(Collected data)
::::::
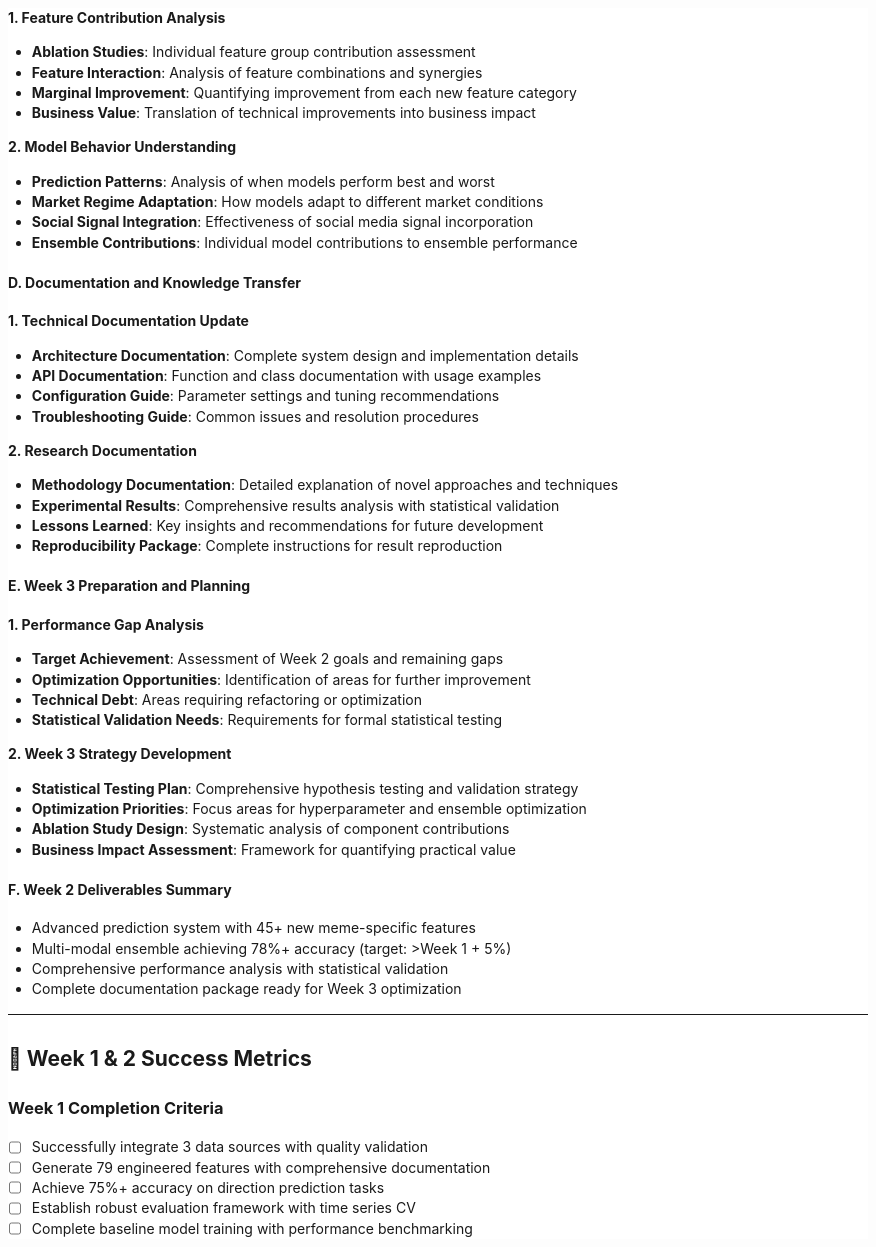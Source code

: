**1. Feature Contribution Analysis**
- **Ablation Studies**: Individual feature group contribution assessment
- **Feature Interaction**: Analysis of feature combinations and synergies
- **Marginal Improvement**: Quantifying improvement from each new feature category
- **Business Value**: Translation of technical improvements into business impact

**2. Model Behavior Understanding**
- **Prediction Patterns**: Analysis of when models perform best and worst
- **Market Regime Adaptation**: How models adapt to different market conditions
- **Social Signal Integration**: Effectiveness of social media signal incorporation
- **Ensemble Contributions**: Individual model contributions to ensemble performance

#### **D. Documentation and Knowledge Transfer**

**1. Technical Documentation Update**
- **Architecture Documentation**: Complete system design and implementation details
- **API Documentation**: Function and class documentation with usage examples
- **Configuration Guide**: Parameter settings and tuning recommendations
- **Troubleshooting Guide**: Common issues and resolution procedures

**2. Research Documentation**
- **Methodology Documentation**: Detailed explanation of novel approaches and techniques
- **Experimental Results**: Comprehensive results analysis with statistical validation
- **Lessons Learned**: Key insights and recommendations for future development
- **Reproducibility Package**: Complete instructions for result reproduction

#### **E. Week 3 Preparation and Planning**

**1. Performance Gap Analysis**
- **Target Achievement**: Assessment of Week 2 goals and remaining gaps
- **Optimization Opportunities**: Identification of areas for further improvement
- **Technical Debt**: Areas requiring refactoring or optimization
- **Statistical Validation Needs**: Requirements for formal statistical testing

**2. Week 3 Strategy Development**
- **Statistical Testing Plan**: Comprehensive hypothesis testing and validation strategy
- **Optimization Priorities**: Focus areas for hyperparameter and ensemble optimization
- **Ablation Study Design**: Systematic analysis of component contributions
- **Business Impact Assessment**: Framework for quantifying practical value

#### **F. Week 2 Deliverables Summary**
- Advanced prediction system with 45+ new meme-specific features
- Multi-modal ensemble achieving 78%+ accuracy (target: >Week 1 + 5%)
- Comprehensive performance analysis with statistical validation
- Complete documentation package ready for Week 3 optimization

---

## 🎯 **Week 1 & 2 Success Metrics**

### **Week 1 Completion Criteria**
- [ ] Successfully integrate 3 data sources with quality validation
- [ ] Generate 79 engineered features with comprehensive documentation
- [ ] Achieve 75%+ accuracy on direction prediction tasks
- [ ] Establish robust evaluation framework with time series CV
- [ ] Complete baseline model training with performance benchmarking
::::::
> **EXERCISE AIM**
Give back exactly the lines above starting at the line where "- **Ensemble Contributions**: Individual" appears and ending at the line where "- **Architecture Documentation**: Complete" appears, both included, with no other lines.

> **SOLUTION TO THE EXERCISE**
- **Ensemble Contributions**: Individual model contributions to ensemble performance

#### **D. Documentation and Knowledge Transfer**

**1. Technical Documentation Update**
- **Architecture Documentation**: Complete system design and implementation details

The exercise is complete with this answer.